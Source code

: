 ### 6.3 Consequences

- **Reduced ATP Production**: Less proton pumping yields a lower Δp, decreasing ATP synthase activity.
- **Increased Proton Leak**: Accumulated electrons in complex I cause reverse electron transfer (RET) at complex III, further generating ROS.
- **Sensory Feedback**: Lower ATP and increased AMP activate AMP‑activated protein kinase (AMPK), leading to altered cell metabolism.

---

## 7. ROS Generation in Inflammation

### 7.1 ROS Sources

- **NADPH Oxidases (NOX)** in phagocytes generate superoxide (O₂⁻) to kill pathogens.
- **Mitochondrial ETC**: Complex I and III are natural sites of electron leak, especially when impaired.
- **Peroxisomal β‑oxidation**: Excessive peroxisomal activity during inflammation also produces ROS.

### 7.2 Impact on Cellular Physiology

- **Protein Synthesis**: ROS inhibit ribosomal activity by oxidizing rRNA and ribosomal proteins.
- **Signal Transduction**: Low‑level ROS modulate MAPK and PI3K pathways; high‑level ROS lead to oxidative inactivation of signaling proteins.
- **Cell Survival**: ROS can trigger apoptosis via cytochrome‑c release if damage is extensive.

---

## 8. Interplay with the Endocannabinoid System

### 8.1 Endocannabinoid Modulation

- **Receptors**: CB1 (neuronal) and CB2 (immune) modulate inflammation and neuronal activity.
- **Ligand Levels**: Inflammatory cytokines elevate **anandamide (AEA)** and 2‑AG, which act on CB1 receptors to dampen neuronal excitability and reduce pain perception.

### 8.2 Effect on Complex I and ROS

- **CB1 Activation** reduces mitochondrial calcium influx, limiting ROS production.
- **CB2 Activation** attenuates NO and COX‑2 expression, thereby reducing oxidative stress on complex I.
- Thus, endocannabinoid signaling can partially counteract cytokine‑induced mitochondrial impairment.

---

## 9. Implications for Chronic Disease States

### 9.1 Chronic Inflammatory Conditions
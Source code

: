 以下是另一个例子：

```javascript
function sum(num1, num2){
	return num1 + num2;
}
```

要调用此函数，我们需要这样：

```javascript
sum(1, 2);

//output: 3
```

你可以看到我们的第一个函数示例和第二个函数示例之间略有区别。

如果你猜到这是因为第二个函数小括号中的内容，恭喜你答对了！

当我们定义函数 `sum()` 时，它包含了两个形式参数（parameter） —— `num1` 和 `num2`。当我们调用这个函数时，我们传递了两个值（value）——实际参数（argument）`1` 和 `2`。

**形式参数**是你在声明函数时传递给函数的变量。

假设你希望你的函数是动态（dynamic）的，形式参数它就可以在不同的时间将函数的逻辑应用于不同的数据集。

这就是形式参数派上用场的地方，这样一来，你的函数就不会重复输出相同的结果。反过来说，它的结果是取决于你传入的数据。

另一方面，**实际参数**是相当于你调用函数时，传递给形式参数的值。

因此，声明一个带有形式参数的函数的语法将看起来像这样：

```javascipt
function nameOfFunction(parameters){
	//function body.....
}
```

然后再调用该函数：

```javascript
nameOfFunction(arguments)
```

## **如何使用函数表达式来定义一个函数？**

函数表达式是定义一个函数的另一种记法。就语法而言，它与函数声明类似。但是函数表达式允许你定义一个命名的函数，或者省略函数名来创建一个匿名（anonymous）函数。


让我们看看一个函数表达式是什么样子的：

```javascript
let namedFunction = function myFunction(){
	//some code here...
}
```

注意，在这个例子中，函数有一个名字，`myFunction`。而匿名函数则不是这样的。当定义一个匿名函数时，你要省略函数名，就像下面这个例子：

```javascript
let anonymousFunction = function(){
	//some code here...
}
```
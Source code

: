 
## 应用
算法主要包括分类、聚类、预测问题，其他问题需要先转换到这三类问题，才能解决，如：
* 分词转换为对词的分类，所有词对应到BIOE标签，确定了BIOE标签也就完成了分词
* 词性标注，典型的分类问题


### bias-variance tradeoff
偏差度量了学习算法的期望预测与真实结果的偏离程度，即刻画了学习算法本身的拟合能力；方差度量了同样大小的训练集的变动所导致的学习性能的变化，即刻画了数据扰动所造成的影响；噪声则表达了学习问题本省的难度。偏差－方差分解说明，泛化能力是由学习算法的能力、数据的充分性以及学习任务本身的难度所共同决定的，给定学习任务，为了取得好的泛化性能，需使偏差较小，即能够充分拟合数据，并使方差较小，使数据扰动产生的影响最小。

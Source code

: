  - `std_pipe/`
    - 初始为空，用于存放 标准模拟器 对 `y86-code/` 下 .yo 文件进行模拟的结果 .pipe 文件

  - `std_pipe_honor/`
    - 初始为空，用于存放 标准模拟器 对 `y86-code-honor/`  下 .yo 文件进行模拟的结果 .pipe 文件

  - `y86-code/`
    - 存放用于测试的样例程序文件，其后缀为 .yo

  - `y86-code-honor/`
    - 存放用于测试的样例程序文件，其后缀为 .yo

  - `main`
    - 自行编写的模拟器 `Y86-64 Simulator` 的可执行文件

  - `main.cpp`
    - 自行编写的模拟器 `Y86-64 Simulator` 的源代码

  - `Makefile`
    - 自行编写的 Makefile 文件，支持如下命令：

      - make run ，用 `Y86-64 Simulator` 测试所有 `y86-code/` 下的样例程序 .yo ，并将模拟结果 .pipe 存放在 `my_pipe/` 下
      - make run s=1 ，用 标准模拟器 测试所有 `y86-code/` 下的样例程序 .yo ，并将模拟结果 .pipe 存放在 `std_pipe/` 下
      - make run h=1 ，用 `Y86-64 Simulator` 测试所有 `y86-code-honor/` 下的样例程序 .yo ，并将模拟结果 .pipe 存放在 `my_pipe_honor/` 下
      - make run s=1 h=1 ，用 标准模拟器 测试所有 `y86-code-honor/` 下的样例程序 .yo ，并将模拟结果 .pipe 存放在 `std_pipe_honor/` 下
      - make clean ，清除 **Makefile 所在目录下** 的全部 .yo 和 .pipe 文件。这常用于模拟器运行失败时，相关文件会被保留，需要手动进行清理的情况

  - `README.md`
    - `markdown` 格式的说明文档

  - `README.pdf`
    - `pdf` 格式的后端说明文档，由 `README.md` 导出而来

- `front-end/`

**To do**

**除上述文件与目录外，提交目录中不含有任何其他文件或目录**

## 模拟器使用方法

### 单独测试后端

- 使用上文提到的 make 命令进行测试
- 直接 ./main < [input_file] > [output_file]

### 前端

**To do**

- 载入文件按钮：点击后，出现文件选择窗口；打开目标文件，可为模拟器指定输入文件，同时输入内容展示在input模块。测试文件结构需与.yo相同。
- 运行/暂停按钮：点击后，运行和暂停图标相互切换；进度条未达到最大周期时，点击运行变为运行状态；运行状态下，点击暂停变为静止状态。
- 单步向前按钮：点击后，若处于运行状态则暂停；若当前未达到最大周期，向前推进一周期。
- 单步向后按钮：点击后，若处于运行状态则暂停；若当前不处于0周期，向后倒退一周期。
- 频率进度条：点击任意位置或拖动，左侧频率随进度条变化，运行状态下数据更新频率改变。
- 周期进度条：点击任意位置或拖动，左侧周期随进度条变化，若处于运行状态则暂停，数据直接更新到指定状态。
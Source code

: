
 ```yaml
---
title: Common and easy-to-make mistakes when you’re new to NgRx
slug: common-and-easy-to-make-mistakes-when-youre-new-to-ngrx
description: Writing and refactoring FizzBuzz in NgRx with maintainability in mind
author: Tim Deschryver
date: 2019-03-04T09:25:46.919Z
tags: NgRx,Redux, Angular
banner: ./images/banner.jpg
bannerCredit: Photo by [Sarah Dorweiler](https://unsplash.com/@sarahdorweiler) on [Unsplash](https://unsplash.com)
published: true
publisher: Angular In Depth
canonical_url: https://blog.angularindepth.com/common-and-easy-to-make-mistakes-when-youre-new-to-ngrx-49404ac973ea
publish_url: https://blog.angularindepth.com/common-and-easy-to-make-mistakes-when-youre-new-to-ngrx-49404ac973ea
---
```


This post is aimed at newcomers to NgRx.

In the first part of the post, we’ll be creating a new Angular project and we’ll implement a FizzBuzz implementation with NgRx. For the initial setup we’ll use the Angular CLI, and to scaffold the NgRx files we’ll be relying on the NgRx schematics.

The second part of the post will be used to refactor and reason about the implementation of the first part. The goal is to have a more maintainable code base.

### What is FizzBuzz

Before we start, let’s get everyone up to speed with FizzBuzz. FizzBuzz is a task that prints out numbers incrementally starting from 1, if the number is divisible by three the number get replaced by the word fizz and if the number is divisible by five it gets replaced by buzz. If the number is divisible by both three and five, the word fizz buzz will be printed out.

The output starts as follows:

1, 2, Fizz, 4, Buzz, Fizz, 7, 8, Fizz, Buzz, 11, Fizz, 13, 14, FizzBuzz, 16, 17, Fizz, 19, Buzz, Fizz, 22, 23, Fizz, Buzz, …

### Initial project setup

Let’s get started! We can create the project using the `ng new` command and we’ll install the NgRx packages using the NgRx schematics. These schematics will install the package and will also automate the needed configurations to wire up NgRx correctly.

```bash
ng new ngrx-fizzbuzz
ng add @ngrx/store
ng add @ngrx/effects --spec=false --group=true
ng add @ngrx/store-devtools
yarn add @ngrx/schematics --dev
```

What you need to do
Each line in the listing above that contains "project" should be copied.

Output of the task
In the first part of the post, we’ll be creating a new Angular project and we’ll implement a FizzBuzz implementation with NgRx. For the initial setup we’ll use the Angular CLI, and to scaffold the NgRx files we’ll be relying on the NgRx schematics.
### Initial project setup
Let’s get started! We can create the project using the `ng new` command and we’ll install the NgRx packages using the NgRx schematics. These schematics will install the package and will also automate the needed configurations to wire up NgRx correctly.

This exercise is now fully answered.